Task goal:
Show every line of the material that follows in which the word "default" occurs.

Dataset records:
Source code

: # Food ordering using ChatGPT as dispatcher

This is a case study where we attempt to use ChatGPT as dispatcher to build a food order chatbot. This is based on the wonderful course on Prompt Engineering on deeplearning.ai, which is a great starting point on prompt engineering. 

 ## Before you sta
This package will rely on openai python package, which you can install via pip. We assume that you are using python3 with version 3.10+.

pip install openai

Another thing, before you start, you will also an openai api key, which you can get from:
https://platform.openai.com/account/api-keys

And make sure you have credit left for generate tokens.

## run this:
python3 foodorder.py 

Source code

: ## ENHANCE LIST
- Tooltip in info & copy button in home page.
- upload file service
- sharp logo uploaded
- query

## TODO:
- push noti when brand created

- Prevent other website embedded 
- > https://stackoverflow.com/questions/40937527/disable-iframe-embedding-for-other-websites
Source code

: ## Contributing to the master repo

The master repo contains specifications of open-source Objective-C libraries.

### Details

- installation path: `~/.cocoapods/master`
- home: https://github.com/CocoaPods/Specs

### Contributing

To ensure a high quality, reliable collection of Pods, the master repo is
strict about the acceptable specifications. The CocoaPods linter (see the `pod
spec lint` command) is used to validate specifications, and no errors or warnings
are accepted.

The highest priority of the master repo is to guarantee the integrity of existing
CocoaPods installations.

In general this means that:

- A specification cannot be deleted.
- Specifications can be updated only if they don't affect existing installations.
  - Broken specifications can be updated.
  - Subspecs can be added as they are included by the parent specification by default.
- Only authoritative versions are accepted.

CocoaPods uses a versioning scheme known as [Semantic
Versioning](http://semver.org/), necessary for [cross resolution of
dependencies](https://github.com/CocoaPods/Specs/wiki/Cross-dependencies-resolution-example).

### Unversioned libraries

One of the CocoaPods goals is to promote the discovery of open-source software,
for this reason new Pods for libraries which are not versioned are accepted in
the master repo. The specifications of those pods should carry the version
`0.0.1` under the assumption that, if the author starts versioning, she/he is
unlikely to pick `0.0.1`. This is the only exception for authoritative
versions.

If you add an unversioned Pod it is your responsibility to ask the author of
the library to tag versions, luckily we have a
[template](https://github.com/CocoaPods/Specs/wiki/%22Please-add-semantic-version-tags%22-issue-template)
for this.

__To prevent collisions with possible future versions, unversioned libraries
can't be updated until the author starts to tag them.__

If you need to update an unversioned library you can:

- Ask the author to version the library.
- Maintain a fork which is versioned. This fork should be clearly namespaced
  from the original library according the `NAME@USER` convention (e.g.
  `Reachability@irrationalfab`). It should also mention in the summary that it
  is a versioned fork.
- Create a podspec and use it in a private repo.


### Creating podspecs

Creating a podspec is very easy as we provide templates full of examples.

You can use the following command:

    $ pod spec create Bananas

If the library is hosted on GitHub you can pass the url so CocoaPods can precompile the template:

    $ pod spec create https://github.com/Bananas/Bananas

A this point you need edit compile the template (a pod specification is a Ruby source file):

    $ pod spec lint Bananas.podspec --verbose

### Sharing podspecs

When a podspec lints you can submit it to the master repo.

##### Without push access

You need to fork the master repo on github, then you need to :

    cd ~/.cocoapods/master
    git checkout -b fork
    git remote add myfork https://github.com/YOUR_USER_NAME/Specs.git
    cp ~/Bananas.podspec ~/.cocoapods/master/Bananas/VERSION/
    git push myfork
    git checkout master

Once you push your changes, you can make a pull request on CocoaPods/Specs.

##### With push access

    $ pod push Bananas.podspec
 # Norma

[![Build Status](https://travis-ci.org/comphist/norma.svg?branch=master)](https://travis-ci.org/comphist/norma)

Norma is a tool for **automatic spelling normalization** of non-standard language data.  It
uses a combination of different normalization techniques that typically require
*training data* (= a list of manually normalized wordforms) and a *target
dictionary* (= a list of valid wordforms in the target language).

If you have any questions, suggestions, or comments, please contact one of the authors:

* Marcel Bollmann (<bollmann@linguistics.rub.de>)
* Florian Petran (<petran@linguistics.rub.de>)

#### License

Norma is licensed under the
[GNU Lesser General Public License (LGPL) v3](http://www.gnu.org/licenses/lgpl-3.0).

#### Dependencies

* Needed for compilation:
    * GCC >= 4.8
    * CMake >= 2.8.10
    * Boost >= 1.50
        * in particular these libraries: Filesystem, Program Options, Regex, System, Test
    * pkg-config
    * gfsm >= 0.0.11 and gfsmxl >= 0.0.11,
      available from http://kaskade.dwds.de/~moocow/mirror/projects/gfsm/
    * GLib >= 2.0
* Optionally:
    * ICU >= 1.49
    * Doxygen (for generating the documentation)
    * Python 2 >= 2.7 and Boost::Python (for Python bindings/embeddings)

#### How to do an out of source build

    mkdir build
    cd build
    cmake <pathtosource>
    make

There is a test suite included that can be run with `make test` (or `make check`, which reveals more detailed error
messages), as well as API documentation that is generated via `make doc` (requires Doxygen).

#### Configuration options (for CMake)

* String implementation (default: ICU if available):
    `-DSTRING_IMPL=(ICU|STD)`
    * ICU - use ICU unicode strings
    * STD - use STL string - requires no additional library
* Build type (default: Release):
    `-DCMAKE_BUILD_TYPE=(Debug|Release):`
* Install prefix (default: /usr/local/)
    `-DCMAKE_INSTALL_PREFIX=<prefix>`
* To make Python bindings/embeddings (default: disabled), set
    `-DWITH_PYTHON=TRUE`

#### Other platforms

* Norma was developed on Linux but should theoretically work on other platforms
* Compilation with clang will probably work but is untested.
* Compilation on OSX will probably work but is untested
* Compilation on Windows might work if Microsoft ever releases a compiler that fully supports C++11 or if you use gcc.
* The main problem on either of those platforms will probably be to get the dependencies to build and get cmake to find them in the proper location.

Exercise output:
  - Subspecs can be added as they are included by the parent specification by default.
* String implementation (default: ICU if available):
* Build type (default: Release):
* Install prefix (default: /usr/local/)
* To make Python bindings/embeddings (default: disabled), set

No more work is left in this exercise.